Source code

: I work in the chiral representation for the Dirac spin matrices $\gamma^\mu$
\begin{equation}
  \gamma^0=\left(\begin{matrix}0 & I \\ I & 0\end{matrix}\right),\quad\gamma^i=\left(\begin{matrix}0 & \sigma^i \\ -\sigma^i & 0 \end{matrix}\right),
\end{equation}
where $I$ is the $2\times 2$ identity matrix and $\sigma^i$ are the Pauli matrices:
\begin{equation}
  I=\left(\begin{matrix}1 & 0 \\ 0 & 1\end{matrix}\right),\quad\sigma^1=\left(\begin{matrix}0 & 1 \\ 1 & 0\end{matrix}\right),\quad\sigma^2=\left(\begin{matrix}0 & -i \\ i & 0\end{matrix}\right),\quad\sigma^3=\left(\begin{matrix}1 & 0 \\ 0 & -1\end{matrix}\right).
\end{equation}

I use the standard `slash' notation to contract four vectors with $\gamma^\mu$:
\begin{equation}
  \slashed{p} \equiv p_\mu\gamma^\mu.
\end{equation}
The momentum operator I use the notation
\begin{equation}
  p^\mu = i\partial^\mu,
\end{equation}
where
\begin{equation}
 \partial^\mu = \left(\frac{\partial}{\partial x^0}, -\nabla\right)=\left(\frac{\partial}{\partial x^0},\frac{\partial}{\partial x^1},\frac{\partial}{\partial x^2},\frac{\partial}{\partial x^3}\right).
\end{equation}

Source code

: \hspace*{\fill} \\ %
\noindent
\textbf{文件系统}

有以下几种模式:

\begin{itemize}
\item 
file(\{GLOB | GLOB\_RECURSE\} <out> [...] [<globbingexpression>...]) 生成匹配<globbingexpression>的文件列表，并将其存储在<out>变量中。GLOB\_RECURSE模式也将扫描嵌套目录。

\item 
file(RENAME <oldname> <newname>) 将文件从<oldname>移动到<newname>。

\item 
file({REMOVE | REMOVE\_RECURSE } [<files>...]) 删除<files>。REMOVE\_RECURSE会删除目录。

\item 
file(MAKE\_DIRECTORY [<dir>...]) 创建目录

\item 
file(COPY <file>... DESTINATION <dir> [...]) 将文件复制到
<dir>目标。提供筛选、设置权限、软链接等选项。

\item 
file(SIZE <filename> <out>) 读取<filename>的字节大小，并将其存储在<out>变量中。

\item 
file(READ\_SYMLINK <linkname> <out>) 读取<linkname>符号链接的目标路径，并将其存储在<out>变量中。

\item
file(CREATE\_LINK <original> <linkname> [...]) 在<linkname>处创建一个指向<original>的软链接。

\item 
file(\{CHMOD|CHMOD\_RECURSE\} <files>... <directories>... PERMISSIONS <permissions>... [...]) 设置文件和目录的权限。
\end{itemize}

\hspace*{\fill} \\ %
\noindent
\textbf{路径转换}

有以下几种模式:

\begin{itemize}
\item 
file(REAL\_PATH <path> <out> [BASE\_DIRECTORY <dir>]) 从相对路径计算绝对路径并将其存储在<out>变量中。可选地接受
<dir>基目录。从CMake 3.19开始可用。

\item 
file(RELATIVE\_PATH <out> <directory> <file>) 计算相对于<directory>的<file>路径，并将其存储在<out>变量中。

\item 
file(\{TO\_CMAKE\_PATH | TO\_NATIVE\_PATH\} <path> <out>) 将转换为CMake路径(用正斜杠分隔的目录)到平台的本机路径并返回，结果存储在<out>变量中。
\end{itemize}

▶ **WHAT TO PRODUCE**: An exact copy of the listing above is what is wanted.

▶ **RESPONSE TO THE EXERCISE**:
Source code

: I work in the chiral representation for the Dirac spin matrices $\gamma^\mu$
\begin{equation}
  \gamma^0=\left(\begin{matrix}0 & I \\ I & 0\end{matrix}\right),\quad\gamma^i=\left(\begin{matrix}0 & \sigma^i \\ -\sigma^i & 0 \end{matrix}\right),
\end{equation}
where $I$ is the $2\times 2$ identity matrix and $\sigma^i$ are the Pauli matrices:
\begin{equation}
  I=\left(\begin{matrix}1 & 0 \\ 0 & 1\end{matrix}\right),\quad\sigma^1=\left(\begin{matrix}0 & 1 \\ 1 & 0\end{matrix}\right),\quad\sigma^2=\left(\begin{matrix}0 & -i \\ i & 0\end{matrix}\right),\quad\sigma^3=\left(\begin{matrix}1 & 0 \\ 0 & -1\end{matrix}\right).
\end{equation}

I use the standard `slash' notation to contract four vectors with $\gamma^\mu$:
\begin{equation}
  \slashed{p} \equiv p_\mu\gamma^\mu.
\end{equation}
The momentum operator I use the notation
\begin{equation}
  p^\mu = i\partial^\mu,
\end{equation}
where
\begin{equation}
 \partial^\mu = \left(\frac{\partial}{\partial x^0}, -\nabla\right)=\left(\frac{\partial}{\partial x^0},\frac{\partial}{\partial x^1},\frac{\partial}{\partial x^2},\frac{\partial}{\partial x^3}\right).
\end{equation}

Source code

: \hspace*{\fill} \\ %
\noindent
\textbf{文件系统}

有以下几种模式:

\begin{itemize}
\item 
file(\{GLOB | GLOB\_RECURSE\} <out> [...] [<globbingexpression>...]) 生成匹配<globbingexpression>的文件列表，并将其存储在<out>变量中。GLOB\_RECURSE模式也将扫描嵌套目录。

\item 
file(RENAME <oldname> <newname>) 将文件从<oldname>移动到<newname>。

\item 
file({REMOVE | REMOVE\_RECURSE } [<files>...]) 删除<files>。REMOVE\_RECURSE会删除目录。

\item 
file(MAKE\_DIRECTORY [<dir>...]) 创建目录

\item 
file(COPY <file>... DESTINATION <dir> [...]) 将文件复制到
<dir>目标。提供筛选、设置权限、软链接等选项。

\item 
file(SIZE <filename> <out>) 读取<filename>的字节大小，并将其存储在<out>变量中。

\item 
file(READ\_SYMLINK <linkname> <out>) 读取<linkname>符号链接的目标路径，并将其存储在<out>变量中。

\item
file(CREATE\_LINK <original> <linkname> [...]) 在<linkname>处创建一个指向<original>的软链接。

\item 
file(\{CHMOD|CHMOD\_RECURSE\} <files>... <directories>... PERMISSIONS <permissions>... [...]) 设置文件和目录的权限。
\end{itemize}

\hspace*{\fill} \\ %
\noindent
\textbf{路径转换}

有以下几种模式:

\begin{itemize}
\item 
file(REAL\_PATH <path> <out> [BASE\_DIRECTORY <dir>]) 从相对路径计算绝对路径并将其存储在<out>变量中。可选地接受
<dir>基目录。从CMake 3.19开始可用。

\item 
file(RELATIVE\_PATH <out> <directory> <file>) 计算相对于<directory>的<file>路径，并将其存储在<out>变量中。

\item 
file(\{TO\_CMAKE\_PATH | TO\_NATIVE\_PATH\} <path> <out>) 将转换为CMake路径(用正斜杠分隔的目录)到平台的本机路径并返回，结果存储在<out>变量中。
\end{itemize}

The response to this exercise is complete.